McCain: Sure I do. And let me tell you…
Schieffer: You can still do that?
McCain: Yes. Sen. Obama, I am not President Bush. If you wanted to run against President Bush, you should have run four years ago. I’m going to give a new direction to this economy in this country.
Sen. Obama talks about voting for budgets. He voted twice for a budget resolution that increases the taxes on individuals making $42,000 a year. Of course, we can take a hatchet and a scalpel to this budget. It’s completely out of control.
The mayor of New York, Mayor Bloomberg, just imposed an across- the-board spending freeze on New York City. They’re doing it all over America because they have to. Because they have to balance their budgets. I will balance our budgets and I will get them and I will…
Schieffer: In four years?
McCain: … reduce this — I can — we can do it with this kind of job creation of energy independence…
(Hmmm… there’s that irksome “banana peel” (”largest tax increase in American history”) claim… And I think he got that last line on jobs from his running mate–how ’bout you?…)
So that’s the new stuff on fiscal policy from last night’s debate–not really any new substance, but still a fine show. My position on the candidates’ economic plans, as recently revised in response to the financial crisis, remains the same as a couple days ago in my “partial nationalization” post. It aligns well with Maya MacGuineas’ position in this recent op-ed. Clearly the $700 billion rescue plan represents a substantial amount of new deficit spending (even if less than $700 billion is eventually added to the deficits in our accounting for the costs of the plan)–a level of deficit spending I understand (from listening to our economic policy leaders) is necessary to just keep our economy “alive.” Additional deficit-financed fiscal stimulus (as proposed by the candidates and Congress in the past week) may be deemed necessary to address the broader weakness in the general economy (”Main Street”). But being in “crisis” mode does not justify being indiscriminate in our (even) short-term deficit spending: any stimulus must still satisfy the policy goals set out for the previous fiscal stimulus in that it must be timely, well-targeted, and temporary.
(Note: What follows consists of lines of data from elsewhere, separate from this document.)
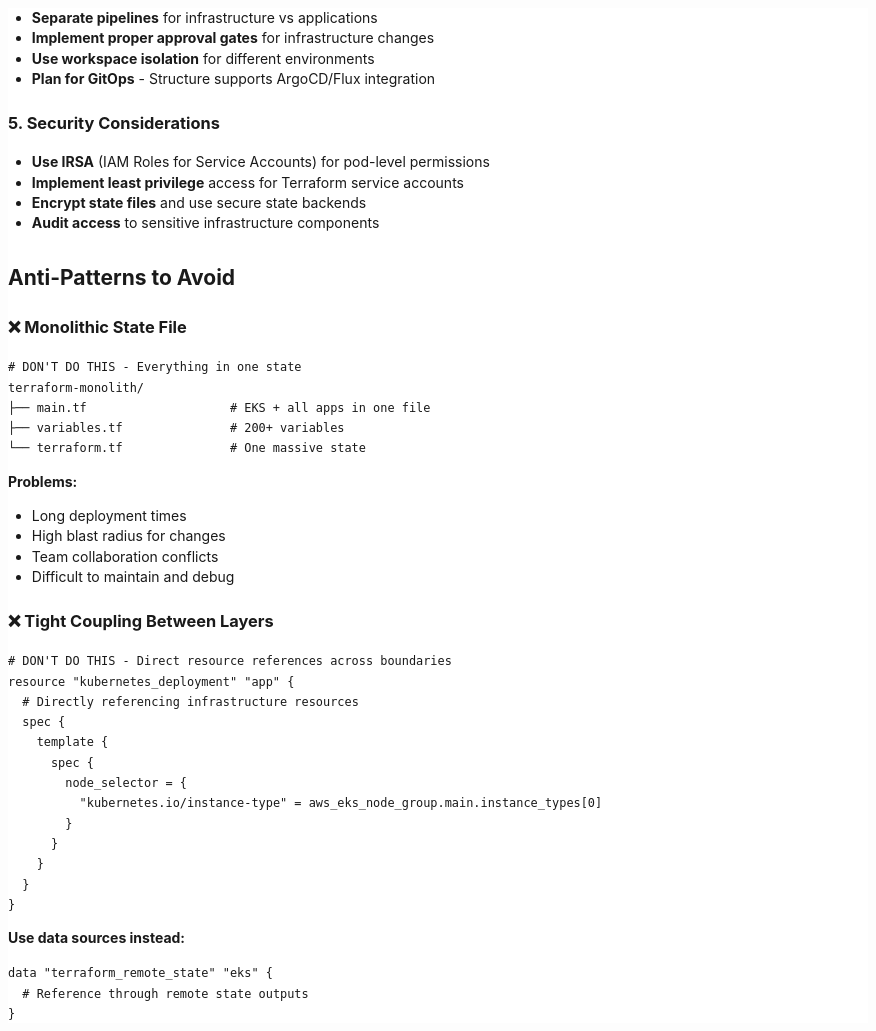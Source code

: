 - **Separate pipelines** for infrastructure vs applications
- **Implement proper approval gates** for infrastructure changes
- **Use workspace isolation** for different environments
- **Plan for GitOps** - Structure supports ArgoCD/Flux integration

### 5. Security Considerations

- **Use IRSA** (IAM Roles for Service Accounts) for pod-level permissions
- **Implement least privilege** access for Terraform service accounts
- **Encrypt state files** and use secure state backends
- **Audit access** to sensitive infrastructure components

## Anti-Patterns to Avoid

### ❌ Monolithic State File

```text
# DON'T DO THIS - Everything in one state
terraform-monolith/
├── main.tf                    # EKS + all apps in one file
├── variables.tf               # 200+ variables 
└── terraform.tf               # One massive state
```

**Problems:**

- Long deployment times
- High blast radius for changes
- Team collaboration conflicts
- Difficult to maintain and debug

### ❌ Tight Coupling Between Layers

```hcl
# DON'T DO THIS - Direct resource references across boundaries
resource "kubernetes_deployment" "app" {
  # Directly referencing infrastructure resources
  spec {
    template {
      spec {
        node_selector = {
          "kubernetes.io/instance-type" = aws_eks_node_group.main.instance_types[0]
        }
      }
    }
  }
}
```

**Use data sources instead:**

```hcl
data "terraform_remote_state" "eks" {
  # Reference through remote state outputs
}
```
Obviously now that our economy appears to be headed into a prolonged, not short-lived, slump, timeliness isn’t as tight a constraint as it used to be–although we may need it more and sooner now. And with the economic weakness a broader one now, the “targeting” may sound unnecessary, except that the real sense in which targeting matters is (still) in the need to maximize the economy-wide “bang per buck.” Thus, throwing out more tax cuts for the rich, even if designed as temporary “stimulus,” doesn’t make any more sense now than it did before the current crisis. It’s all about opportunity cost; we have to ask whether deficit-financed tax cuts for the rich make more sense as fiscal stimulus than assistance to state and local governments or infrastructure projects or even more tax rebates or other cash infusions to cash-strapped lower-to-middle-income households. And the current need for deficit-financed fiscal stimulus cannot be used as justification for new and permanent deficit spending, because “living beyond our means” is how our entire economy got into this mess in the first place.
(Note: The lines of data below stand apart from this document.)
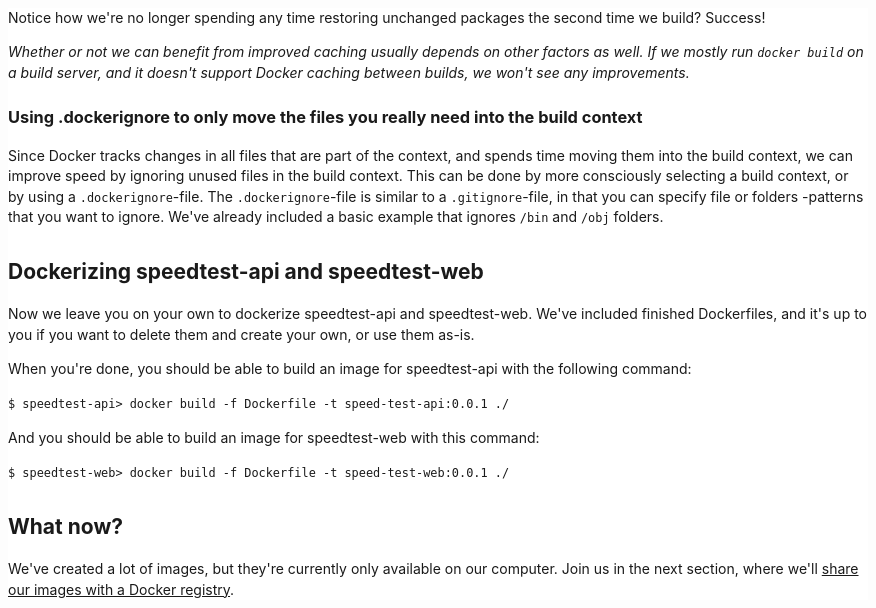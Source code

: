 Notice how we're no longer spending any time restoring unchanged packages the second time we build? Success!

_Whether or not we can benefit from improved caching usually depends on other factors as well. If we mostly run `docker build` on a build server, and it doesn't support Docker caching between builds, we won't see any improvements._

### Using .dockerignore to only move the files you really need into the build context
Since Docker tracks changes in all files that are part of the context, and spends time moving them into the build context, we can improve speed by ignoring unused files in the build context. This can be done by more consciously selecting a build context, or by using a `.dockerignore`-file. The `.dockerignore`-file is similar to a `.gitignore`-file, in that you can specify file or folders -patterns that you want to ignore. We've already included a basic example that ignores `/bin` and `/obj` folders.


Dockerizing speedtest-api and speedtest-web
-------------------------------------------
Now we leave you on your own to dockerize speedtest-api and speedtest-web. We've included finished Dockerfiles, and it's up to you if you want to delete them and create your own, or use them as-is.

When you're done, you should be able to build an image for speedtest-api with the following command:
```shell
$ speedtest-api> docker build -f Dockerfile -t speed-test-api:0.0.1 ./
```

And you should be able to build an image for speedtest-web with this command:
```shell
$ speedtest-web> docker build -f Dockerfile -t speed-test-web:0.0.1 ./
```


What now?
---------
We've created a lot of images, but they're currently only available on our computer. Join us in the next section, where we'll [share our images with a Docker registry](3-create-a-docker-registry).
After we get through the current crisis, directing our longer-term fiscal policies to encourage economic growth (to increase our and our children’s “means”) will cost real money. We can’t just “snap our fingers” and find our way to an energy-independent society with all those jobs. And we can’t keep borrowing for even those worthwhile investments, or else we’re just eating into the future return. So we can’t abandon fiscal responsibility by mindlessly extending permanent tax cuts for the rich, or mindlessly throwing money at programs that are counterproductive to our longer-term economic goals. Going forward, we don’t have and won’t have the money to waste, and so we can’t afford a President and a Congress who will make policy decisions as if we do. We need a ”sober” and thoughtful President and a “sober” and thoughtful Congress. And that’s how we should vote on November 4th if we care about our economic future.